The input START
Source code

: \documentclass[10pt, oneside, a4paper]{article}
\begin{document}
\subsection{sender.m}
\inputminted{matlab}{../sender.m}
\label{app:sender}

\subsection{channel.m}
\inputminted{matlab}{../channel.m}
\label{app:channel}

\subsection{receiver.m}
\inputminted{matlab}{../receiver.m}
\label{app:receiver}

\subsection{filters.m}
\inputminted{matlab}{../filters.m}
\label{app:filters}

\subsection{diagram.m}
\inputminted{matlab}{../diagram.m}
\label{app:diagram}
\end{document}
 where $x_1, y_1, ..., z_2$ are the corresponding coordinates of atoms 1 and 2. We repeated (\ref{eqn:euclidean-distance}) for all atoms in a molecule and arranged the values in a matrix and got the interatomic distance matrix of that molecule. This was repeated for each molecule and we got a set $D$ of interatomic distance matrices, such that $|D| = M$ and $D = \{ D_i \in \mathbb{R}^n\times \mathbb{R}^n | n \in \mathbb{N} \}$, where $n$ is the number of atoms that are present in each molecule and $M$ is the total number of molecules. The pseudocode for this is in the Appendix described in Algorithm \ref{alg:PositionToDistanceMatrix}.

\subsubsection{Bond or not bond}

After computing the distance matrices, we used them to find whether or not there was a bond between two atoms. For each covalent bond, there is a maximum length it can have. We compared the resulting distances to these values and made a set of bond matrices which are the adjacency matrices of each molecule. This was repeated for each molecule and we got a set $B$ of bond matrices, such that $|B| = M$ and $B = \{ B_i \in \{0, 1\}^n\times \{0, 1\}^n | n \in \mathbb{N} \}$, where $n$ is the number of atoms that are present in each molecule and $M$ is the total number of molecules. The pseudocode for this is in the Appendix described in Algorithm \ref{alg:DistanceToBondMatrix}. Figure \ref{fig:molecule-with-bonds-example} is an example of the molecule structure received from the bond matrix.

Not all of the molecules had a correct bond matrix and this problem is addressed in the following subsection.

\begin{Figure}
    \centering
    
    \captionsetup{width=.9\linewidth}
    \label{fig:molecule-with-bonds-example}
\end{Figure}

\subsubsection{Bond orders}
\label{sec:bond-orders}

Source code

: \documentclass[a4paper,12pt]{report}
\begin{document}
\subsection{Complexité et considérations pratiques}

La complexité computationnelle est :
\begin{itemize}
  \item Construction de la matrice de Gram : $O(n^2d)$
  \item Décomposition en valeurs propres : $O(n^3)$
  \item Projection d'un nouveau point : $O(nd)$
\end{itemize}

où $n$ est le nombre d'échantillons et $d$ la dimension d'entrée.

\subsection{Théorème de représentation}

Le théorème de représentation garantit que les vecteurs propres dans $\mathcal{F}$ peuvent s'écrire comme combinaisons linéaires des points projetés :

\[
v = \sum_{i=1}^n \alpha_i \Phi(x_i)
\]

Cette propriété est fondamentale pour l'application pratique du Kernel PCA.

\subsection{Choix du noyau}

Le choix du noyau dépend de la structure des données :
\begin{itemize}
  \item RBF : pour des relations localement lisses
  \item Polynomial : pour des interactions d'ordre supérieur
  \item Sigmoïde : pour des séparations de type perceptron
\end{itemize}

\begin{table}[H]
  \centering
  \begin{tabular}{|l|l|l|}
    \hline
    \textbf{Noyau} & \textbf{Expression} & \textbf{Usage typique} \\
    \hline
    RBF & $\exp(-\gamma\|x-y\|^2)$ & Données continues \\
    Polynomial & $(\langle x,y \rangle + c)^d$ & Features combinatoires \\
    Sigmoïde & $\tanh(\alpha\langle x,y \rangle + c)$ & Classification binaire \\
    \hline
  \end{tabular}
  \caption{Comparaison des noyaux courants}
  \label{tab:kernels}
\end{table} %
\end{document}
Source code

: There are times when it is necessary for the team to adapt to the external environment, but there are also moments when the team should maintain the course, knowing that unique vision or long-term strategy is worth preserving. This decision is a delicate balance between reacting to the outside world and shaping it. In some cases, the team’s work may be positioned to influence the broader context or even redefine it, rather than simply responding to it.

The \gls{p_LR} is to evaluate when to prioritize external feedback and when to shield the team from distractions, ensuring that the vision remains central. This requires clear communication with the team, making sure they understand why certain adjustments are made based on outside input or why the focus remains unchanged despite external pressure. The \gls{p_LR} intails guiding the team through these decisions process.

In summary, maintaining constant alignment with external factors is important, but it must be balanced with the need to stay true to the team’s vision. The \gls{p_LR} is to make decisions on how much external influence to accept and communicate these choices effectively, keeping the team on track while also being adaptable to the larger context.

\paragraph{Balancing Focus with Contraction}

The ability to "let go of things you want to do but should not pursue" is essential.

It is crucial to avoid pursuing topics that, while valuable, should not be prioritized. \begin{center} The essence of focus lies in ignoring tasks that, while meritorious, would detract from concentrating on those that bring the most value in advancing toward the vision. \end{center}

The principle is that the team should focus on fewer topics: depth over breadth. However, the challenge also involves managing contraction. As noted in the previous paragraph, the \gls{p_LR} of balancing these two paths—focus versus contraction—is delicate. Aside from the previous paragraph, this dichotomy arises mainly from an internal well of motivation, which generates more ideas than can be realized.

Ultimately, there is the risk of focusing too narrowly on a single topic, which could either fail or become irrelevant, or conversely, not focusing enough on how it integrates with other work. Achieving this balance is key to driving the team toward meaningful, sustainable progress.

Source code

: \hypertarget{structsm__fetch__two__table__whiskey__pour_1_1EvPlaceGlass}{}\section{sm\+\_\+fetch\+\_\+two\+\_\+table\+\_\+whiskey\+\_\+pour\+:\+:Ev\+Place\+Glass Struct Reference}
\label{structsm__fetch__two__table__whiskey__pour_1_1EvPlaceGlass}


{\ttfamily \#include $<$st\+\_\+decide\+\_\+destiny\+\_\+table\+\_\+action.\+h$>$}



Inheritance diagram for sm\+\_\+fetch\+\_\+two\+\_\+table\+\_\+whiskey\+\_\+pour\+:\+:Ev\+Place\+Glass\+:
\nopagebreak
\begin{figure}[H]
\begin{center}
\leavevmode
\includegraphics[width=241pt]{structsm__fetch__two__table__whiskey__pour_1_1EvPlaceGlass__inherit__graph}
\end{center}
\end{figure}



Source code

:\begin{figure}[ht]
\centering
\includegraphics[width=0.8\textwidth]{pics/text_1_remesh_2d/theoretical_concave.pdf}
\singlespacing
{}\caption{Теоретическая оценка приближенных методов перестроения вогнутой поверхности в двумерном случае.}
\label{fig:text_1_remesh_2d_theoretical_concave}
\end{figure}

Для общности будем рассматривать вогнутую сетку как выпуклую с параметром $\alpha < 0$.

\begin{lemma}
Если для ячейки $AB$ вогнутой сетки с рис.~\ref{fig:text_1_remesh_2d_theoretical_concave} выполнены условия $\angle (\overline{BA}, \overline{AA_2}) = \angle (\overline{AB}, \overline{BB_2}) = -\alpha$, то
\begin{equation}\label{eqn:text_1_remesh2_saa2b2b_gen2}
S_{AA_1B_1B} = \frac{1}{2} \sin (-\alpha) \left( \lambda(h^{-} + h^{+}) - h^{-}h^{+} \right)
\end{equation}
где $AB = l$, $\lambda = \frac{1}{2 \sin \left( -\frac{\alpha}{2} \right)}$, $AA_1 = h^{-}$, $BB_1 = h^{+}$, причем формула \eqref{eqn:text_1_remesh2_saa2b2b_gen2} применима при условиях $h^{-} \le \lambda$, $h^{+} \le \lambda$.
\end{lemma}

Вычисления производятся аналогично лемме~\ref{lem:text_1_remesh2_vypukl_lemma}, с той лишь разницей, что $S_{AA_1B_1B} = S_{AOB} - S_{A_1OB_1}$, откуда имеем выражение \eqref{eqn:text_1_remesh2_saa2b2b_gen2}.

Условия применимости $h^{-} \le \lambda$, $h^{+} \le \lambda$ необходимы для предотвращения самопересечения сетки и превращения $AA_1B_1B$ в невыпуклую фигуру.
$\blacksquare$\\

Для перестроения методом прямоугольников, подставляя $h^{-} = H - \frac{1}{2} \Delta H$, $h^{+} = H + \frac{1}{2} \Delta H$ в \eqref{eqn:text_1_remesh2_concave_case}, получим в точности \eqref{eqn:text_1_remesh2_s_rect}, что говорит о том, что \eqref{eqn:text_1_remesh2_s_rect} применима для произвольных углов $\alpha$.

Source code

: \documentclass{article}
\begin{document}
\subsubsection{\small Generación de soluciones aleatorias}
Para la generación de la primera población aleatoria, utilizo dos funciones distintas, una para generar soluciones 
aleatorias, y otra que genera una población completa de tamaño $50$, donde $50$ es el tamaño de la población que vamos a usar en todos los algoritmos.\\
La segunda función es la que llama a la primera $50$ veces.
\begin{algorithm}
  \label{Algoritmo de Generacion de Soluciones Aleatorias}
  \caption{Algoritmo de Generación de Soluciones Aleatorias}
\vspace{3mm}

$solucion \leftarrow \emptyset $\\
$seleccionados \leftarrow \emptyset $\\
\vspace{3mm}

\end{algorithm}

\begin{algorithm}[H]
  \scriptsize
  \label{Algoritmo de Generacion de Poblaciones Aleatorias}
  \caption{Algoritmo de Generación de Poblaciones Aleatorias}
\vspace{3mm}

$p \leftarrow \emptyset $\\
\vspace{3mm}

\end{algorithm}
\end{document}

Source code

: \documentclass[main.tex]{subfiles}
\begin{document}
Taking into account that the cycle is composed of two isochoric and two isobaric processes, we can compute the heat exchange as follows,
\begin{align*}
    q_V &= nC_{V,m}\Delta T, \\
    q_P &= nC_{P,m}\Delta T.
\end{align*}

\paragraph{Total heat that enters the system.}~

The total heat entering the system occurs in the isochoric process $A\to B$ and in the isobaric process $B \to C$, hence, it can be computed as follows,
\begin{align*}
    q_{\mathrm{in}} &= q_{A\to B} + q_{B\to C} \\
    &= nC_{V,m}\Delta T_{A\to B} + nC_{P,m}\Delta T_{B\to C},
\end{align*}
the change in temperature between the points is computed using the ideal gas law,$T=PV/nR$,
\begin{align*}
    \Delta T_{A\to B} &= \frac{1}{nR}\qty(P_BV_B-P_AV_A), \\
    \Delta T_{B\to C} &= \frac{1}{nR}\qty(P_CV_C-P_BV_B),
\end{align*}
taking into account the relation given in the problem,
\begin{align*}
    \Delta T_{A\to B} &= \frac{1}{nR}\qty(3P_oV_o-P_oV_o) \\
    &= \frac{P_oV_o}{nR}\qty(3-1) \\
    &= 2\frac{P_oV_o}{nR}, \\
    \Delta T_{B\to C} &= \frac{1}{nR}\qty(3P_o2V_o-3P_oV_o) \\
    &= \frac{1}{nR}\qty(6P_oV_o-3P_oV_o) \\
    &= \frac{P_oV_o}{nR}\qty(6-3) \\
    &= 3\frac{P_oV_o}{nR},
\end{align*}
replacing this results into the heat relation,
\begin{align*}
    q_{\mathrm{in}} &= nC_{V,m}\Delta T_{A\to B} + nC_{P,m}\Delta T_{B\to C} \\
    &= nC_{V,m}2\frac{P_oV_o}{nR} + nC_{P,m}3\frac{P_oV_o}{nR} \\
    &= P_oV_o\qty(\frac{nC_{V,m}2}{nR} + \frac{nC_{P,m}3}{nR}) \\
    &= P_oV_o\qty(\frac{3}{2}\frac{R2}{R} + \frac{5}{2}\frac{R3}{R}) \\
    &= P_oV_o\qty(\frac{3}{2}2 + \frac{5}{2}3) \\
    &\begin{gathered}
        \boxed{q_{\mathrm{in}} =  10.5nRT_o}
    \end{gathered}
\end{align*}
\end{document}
The input END
Instructions for the task: The lines sought are those in the data above that include the string "documentclass"; copy each one.

Written answer:
: \documentclass[10pt, oneside, a4paper]{article}
: \documentclass[a4paper,12pt]{report}
: \documentclass{article}
: \documentclass[main.tex]{subfiles}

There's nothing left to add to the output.